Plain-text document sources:
──────────
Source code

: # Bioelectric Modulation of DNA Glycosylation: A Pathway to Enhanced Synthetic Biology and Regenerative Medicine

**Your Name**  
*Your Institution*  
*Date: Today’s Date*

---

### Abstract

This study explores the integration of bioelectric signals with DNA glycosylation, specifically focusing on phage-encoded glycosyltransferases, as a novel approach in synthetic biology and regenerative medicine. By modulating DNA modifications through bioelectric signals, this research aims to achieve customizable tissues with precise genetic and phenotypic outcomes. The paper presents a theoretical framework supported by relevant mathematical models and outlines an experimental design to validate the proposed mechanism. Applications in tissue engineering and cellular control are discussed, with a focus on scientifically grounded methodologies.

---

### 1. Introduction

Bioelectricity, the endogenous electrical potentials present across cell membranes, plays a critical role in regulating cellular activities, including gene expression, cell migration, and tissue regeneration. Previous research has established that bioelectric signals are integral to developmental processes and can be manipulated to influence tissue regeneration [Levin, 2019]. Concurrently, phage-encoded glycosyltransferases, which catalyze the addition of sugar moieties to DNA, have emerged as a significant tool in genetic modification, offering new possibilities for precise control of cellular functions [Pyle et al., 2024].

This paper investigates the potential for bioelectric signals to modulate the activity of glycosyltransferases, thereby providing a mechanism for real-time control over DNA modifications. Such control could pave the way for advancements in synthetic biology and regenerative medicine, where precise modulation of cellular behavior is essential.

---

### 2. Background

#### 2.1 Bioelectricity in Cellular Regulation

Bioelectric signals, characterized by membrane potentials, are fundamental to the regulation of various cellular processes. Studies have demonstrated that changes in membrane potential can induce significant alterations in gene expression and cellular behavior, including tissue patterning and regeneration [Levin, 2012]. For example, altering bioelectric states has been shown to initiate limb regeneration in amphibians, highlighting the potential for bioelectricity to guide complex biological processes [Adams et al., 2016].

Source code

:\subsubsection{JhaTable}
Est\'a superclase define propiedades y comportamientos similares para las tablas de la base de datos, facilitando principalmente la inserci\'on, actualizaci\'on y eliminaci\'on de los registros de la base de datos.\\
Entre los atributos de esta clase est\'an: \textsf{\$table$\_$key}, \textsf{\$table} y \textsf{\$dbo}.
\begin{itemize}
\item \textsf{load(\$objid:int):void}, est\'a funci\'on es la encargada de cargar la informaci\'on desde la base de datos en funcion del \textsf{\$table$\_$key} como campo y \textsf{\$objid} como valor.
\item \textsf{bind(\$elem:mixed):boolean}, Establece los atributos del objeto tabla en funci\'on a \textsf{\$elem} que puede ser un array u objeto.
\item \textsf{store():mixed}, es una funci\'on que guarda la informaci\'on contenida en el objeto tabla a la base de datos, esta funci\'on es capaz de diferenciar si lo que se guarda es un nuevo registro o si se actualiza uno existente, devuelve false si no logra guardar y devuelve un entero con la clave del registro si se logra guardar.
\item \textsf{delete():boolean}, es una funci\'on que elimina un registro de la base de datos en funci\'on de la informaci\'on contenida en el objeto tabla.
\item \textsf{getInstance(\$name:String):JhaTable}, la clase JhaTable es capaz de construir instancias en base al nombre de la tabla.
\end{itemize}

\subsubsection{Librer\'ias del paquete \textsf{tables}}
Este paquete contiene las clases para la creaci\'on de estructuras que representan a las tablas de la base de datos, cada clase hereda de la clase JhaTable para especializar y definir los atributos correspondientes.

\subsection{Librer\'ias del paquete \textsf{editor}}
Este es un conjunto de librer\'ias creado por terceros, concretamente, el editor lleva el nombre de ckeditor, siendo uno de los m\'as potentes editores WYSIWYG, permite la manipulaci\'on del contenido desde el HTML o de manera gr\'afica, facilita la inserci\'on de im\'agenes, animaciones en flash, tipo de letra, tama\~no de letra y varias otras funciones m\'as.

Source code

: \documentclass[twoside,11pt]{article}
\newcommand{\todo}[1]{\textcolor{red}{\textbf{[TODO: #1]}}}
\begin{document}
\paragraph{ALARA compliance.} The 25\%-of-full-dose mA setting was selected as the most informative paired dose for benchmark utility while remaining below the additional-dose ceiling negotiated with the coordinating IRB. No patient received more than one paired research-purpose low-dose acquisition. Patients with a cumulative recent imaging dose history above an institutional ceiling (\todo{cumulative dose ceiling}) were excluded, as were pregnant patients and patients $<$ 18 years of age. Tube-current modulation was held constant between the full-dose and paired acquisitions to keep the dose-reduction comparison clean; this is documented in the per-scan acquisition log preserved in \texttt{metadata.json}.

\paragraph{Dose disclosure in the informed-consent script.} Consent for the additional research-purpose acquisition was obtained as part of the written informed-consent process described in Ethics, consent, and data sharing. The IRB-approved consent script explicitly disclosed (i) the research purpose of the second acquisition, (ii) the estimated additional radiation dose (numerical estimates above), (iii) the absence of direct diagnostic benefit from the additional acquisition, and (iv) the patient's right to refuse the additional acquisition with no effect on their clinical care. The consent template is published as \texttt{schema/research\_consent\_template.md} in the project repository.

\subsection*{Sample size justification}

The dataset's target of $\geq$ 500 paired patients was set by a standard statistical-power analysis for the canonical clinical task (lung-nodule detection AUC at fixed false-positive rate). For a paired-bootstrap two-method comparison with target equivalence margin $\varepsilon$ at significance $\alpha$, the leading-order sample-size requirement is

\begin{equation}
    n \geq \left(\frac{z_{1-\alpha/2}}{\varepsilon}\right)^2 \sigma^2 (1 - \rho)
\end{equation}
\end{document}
──────────
*What you have to do*
What are the lines, exactly as written above, from the line with "Enhanced Synthetic Biology and Regenerative Medicine" to the line with "### Abstract", both included? Output only those.

*Task answer*
: # Bioelectric Modulation of DNA Glycosylation: A Pathway to Enhanced Synthetic Biology and Regenerative Medicine

**Your Name**  
*Your Institution*  
*Date: Today’s Date*

---

### Abstract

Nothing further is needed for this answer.